Incontestablement, et pour ne s’attacher qu’aux points majeurs aux yeux du CDE-ONU, des efforts s’imposent encore pour garantir aux enfants un niveau de vie décent quand 3 millions vivent encore sous le seuil de pauvreté avec toutes les conséquences pour leur vie quotidienne et leur devenir. Trop d’enfants porteurs de handicap ne bénéficient toujours pas du droit à l’éducation inscrit dans la loi de 2005 . Plus largement notre dispositif de protection de l’enfance en danger est en grande souffrance. Le Comité a aussi relevé clairement et fermement la situation délicate des enfants vivant dans plusieurs territoires ultramarins.
Présents à Genève, nous souhaitons aujourd’hui que vous soyez déterminée à donner une suite aux Recommandations du Comité qui éclairent d’un certain regard critique l’image internationale de notre pays.
En effet, l’État a ici un rôle majeur à tenir pour promouvoir la mobilisation sur tout le territoire des acteurs privés et publics pour créer un climat favorable à une meilleure prise en compte des droits de tous les enfants.

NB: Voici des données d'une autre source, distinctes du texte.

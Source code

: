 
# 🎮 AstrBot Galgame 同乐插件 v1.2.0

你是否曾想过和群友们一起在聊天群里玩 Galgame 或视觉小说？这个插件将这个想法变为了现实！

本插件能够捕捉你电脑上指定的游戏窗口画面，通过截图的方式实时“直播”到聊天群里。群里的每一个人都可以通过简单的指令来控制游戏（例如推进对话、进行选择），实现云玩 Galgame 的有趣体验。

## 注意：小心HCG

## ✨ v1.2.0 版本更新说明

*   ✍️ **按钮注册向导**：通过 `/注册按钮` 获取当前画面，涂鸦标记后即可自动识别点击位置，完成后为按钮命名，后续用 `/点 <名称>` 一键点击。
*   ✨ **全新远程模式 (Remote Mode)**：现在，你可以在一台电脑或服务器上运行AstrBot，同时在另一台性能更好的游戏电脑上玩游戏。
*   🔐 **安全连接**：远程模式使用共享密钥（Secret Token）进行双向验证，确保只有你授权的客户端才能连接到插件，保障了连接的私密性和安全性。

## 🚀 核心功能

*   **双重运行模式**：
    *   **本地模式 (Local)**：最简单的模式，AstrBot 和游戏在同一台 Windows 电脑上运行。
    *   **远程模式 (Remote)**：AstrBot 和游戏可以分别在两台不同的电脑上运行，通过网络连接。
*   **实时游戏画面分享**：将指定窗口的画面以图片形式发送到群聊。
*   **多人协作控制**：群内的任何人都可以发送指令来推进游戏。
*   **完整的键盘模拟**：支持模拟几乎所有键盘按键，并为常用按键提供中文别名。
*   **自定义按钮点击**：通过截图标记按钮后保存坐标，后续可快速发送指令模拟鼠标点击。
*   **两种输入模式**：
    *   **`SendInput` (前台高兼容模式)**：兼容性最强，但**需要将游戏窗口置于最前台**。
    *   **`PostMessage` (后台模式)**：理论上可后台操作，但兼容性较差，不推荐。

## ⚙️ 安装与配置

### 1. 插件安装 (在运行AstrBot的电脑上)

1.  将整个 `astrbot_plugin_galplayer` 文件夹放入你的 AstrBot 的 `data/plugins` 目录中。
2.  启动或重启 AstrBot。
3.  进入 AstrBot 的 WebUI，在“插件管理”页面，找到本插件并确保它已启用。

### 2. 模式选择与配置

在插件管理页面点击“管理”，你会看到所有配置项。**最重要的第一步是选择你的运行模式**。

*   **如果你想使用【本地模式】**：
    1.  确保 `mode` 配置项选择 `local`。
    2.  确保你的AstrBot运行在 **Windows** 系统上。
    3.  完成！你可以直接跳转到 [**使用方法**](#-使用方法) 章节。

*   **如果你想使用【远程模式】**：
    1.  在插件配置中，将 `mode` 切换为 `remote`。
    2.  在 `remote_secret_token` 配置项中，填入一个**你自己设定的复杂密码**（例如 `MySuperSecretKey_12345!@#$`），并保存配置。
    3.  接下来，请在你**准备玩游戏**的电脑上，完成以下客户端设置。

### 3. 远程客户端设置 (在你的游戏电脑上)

La démarche interministérielle, innovante mais encore timide, engagée par le précédent gouvernement doit être renforcée pour que les différents services de l’État articulent mieux leurs interventions.

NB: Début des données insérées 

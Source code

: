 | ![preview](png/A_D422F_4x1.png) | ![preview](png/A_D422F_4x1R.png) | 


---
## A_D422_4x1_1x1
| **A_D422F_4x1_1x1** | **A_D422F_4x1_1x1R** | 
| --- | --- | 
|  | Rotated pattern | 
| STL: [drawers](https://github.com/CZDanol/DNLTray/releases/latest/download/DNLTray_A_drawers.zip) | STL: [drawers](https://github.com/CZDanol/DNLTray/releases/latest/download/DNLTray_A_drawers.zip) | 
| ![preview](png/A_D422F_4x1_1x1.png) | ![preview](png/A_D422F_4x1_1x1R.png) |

Pour permettre à tous les enfants d’accéder à leurs droits fondamentaux, l’Etat lui-même doit encore renforcer sa présence sur les territoires, dans le respect de l’autonomie des collectivités territoriales.
Il faut pour cela que l’État exerce mieux ses responsabilités propres pour redevenir crédible aux yeux de ses partenaires publics et associatifs. Il doit se doter des moyens humains et financiers, institutionnels et techniques qu’impliquent ses responsabilités.

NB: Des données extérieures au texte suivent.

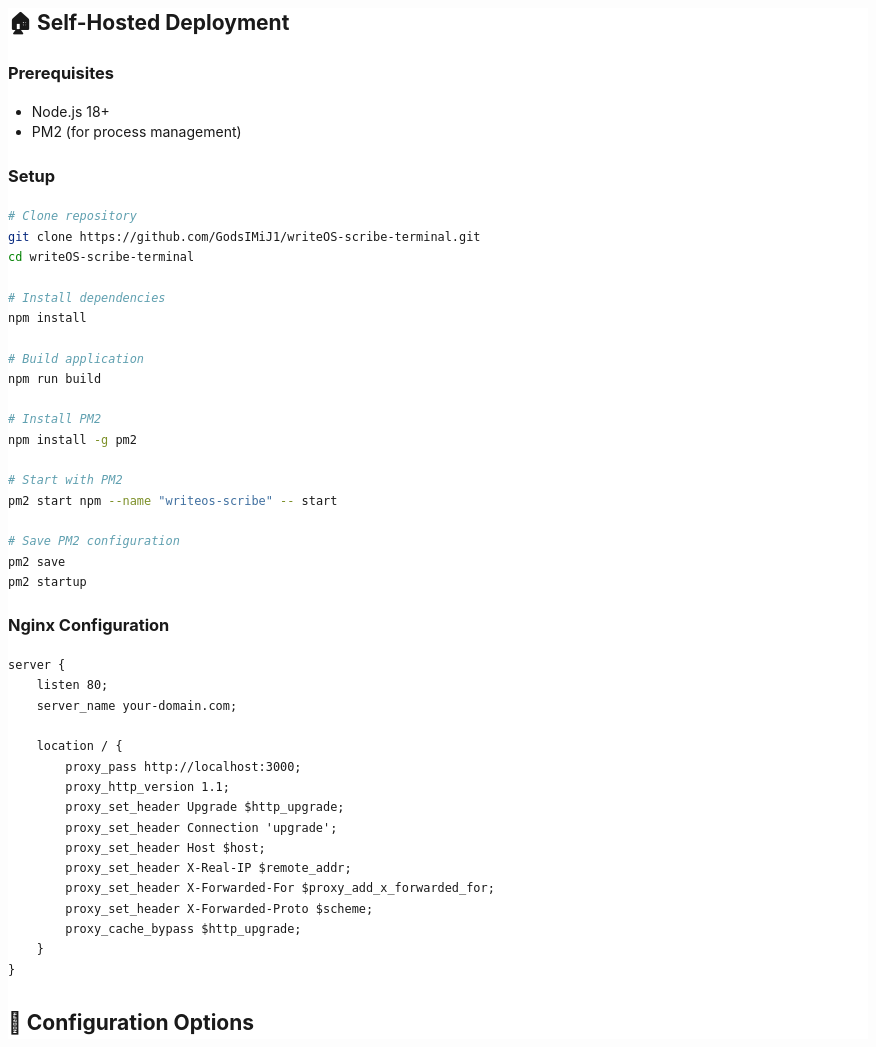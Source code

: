 ## 🏠 Self-Hosted Deployment

### Prerequisites
- Node.js 18+
- PM2 (for process management)

### Setup
```bash
# Clone repository
git clone https://github.com/GodsIMiJ1/writeOS-scribe-terminal.git
cd writeOS-scribe-terminal

# Install dependencies
npm install

# Build application
npm run build

# Install PM2
npm install -g pm2

# Start with PM2
pm2 start npm --name "writeos-scribe" -- start

# Save PM2 configuration
pm2 save
pm2 startup
```

### Nginx Configuration
```nginx
server {
    listen 80;
    server_name your-domain.com;

    location / {
        proxy_pass http://localhost:3000;
        proxy_http_version 1.1;
        proxy_set_header Upgrade $http_upgrade;
        proxy_set_header Connection 'upgrade';
        proxy_set_header Host $host;
        proxy_set_header X-Real-IP $remote_addr;
        proxy_set_header X-Forwarded-For $proxy_add_x_forwarded_for;
        proxy_set_header X-Forwarded-Proto $scheme;
        proxy_cache_bypass $http_upgrade;
    }
}
```

## 🔧 Configuration Options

Nous ne partons pas de rien et de nombreux efforts ont été développés de longue date et encore dans la dernière période. Il convient de les parachever pour qu’ils produisent les effets attendus.
Afin de contribuer à identifier les priorités au regard des Observations et Recommandations du Comité des droits de l’enfant de l’ONU, conscients des obstacles qui peuvent se dresser devant vous, nous sollicitons Madame la ministre de votre part une audience.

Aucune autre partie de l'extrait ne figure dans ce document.